* **Assignment**
The reply must reproduce each line below exactly.
*** Record set Section Begins ***
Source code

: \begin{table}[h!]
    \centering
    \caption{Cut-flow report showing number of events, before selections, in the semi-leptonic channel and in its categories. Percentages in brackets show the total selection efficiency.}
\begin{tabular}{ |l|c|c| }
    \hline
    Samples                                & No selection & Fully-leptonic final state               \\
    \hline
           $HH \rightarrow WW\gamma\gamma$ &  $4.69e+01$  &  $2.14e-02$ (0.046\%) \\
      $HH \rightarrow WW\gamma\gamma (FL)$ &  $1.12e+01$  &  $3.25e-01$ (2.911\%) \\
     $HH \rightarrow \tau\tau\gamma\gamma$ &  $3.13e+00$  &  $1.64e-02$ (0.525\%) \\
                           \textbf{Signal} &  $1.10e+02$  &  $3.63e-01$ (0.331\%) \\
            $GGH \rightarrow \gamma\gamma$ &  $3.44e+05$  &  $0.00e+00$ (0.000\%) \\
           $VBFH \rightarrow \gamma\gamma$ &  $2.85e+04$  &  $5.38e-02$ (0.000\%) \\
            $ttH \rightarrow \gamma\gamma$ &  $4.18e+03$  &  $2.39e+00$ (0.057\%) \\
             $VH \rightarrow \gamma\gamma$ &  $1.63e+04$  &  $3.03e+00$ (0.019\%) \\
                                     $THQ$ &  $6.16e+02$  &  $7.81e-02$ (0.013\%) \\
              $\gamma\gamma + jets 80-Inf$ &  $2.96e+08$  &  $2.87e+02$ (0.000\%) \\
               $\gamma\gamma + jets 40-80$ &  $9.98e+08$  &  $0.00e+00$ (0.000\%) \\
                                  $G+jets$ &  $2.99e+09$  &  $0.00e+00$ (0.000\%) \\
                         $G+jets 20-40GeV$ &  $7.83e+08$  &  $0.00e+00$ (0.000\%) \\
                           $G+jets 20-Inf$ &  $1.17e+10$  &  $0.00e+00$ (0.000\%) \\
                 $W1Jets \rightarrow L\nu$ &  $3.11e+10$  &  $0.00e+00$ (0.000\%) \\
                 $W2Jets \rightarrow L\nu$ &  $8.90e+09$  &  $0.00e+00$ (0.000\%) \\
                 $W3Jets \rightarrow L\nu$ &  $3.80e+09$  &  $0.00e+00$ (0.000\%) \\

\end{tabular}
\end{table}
*** Record set Section Ends ***
* **Task result**
Source code

: \begin{table}[h!]
    \centering
    \caption{Cut-flow report showing number of events, before selections, in the semi-leptonic channel and in its categories. Percentages in brackets show the total selection efficiency.}
\begin{tabular}{ |l|c|c| }
    \hline
    Samples                                & No selection & Fully-leptonic final state               \\
    \hline
           $HH \rightarrow WW\gamma\gamma$ &  $4.69e+01$  &  $2.14e-02$ (0.046\%) \\
      $HH \rightarrow WW\gamma\gamma (FL)$ &  $1.12e+01$  &  $3.25e-01$ (2.911\%) \\
     $HH \rightarrow \tau\tau\gamma\gamma$ &  $3.13e+00$  &  $1.64e-02$ (0.525\%) \\
                           \textbf{Signal} &  $1.10e+02$  &  $3.63e-01$ (0.331\%) \\
            $GGH \rightarrow \gamma\gamma$ &  $3.44e+05$  &  $0.00e+00$ (0.000\%) \\
           $VBFH \rightarrow \gamma\gamma$ &  $2.85e+04$  &  $5.38e-02$ (0.000\%) \\
            $ttH \rightarrow \gamma\gamma$ &  $4.18e+03$  &  $2.39e+00$ (0.057\%) \\
             $VH \rightarrow \gamma\gamma$ &  $1.63e+04$  &  $3.03e+00$ (0.019\%) \\
                                     $THQ$ &  $6.16e+02$  &  $7.81e-02$ (0.013\%) \\
              $\gamma\gamma + jets 80-Inf$ &  $2.96e+08$  &  $2.87e+02$ (0.000\%) \\
               $\gamma\gamma + jets 40-80$ &  $9.98e+08$  &  $0.00e+00$ (0.000\%) \\
                                  $G+jets$ &  $2.99e+09$  &  $0.00e+00$ (0.000\%) \\
                         $G+jets 20-40GeV$ &  $7.83e+08$  &  $0.00e+00$ (0.000\%) \\
                           $G+jets 20-Inf$ &  $1.17e+10$  &  $0.00e+00$ (0.000\%) \\
                 $W1Jets \rightarrow L\nu$ &  $3.11e+10$  &  $0.00e+00$ (0.000\%) \\
                 $W2Jets \rightarrow L\nu$ &  $8.90e+09$  &  $0.00e+00$ (0.000\%) \\
                 $W3Jets \rightarrow L\nu$ &  $3.80e+09$  &  $0.00e+00$ (0.000\%) \\

\end{tabular}
\end{table}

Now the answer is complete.